• [Your goal]
Review the material line by line. Identify and copy every line that contains the string "management".
::::
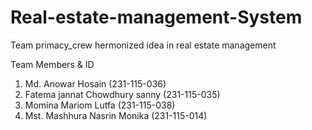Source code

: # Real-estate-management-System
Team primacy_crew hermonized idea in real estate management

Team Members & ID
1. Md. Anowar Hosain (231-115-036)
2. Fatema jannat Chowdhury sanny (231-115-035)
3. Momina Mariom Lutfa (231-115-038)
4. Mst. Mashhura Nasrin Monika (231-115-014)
::::
• [Answer to this problem]
: # Real-estate-management-System
Team primacy_crew hermonized idea in real estate management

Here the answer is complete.